* [Instructions to follow]
Transcribe the data exactly, stopping after the "4. **Scheduled Retraining:**" line.

* [Dataset records]
####
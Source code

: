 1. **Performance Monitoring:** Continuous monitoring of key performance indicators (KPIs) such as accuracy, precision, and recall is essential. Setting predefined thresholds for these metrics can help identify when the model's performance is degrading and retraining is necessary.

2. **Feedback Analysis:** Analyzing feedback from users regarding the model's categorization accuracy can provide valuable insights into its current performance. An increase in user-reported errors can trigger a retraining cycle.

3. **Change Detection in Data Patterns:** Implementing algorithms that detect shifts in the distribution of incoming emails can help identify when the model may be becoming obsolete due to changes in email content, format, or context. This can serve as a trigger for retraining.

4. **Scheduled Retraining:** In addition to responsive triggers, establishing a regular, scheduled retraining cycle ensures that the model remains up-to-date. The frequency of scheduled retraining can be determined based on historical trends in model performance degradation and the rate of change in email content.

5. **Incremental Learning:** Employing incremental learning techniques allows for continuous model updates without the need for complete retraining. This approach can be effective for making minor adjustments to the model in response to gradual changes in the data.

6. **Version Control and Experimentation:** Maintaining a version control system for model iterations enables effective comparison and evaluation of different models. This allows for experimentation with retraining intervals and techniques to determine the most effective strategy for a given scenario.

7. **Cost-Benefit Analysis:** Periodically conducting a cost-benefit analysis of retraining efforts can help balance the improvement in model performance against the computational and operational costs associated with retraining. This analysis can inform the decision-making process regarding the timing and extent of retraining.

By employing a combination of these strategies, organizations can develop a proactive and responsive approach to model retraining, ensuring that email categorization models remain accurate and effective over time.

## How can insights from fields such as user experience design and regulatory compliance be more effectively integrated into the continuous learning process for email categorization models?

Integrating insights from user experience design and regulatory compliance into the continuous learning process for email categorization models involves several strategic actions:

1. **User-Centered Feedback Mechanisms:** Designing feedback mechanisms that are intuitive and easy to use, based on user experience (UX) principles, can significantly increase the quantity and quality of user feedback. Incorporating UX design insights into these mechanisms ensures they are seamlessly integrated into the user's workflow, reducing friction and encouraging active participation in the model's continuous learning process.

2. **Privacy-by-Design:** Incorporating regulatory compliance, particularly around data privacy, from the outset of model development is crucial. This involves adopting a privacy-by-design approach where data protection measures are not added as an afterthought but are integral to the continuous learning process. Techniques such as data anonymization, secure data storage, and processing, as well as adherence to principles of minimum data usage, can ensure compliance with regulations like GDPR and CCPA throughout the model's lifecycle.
####
* [Solution below]
Source code

: 1. **Performance Monitoring:** Continuous monitoring of key performance indicators (KPIs) such as accuracy, precision, and recall is essential. Setting predefined thresholds for these metrics can help identify when the model's performance is degrading and retraining is necessary.

2. **Feedback Analysis:** Analyzing feedback from users regarding the model's categorization accuracy can provide valuable insights into its current performance. An increase in user-reported errors can trigger a retraining cycle.

3. **Change Detection in Data Patterns:** Implementing algorithms that detect shifts in the distribution of incoming emails can help identify when the model may be becoming obsolete due to changes in email content, format, or context. This can serve as a trigger for retraining.

4. **Scheduled Retraining:** In addition to responsive triggers, establishing a regular, scheduled retraining cycle ensures that the model remains up-to-date. The frequency of scheduled retraining can be determined based on historical trends in model performance degradation and the rate of change in email content.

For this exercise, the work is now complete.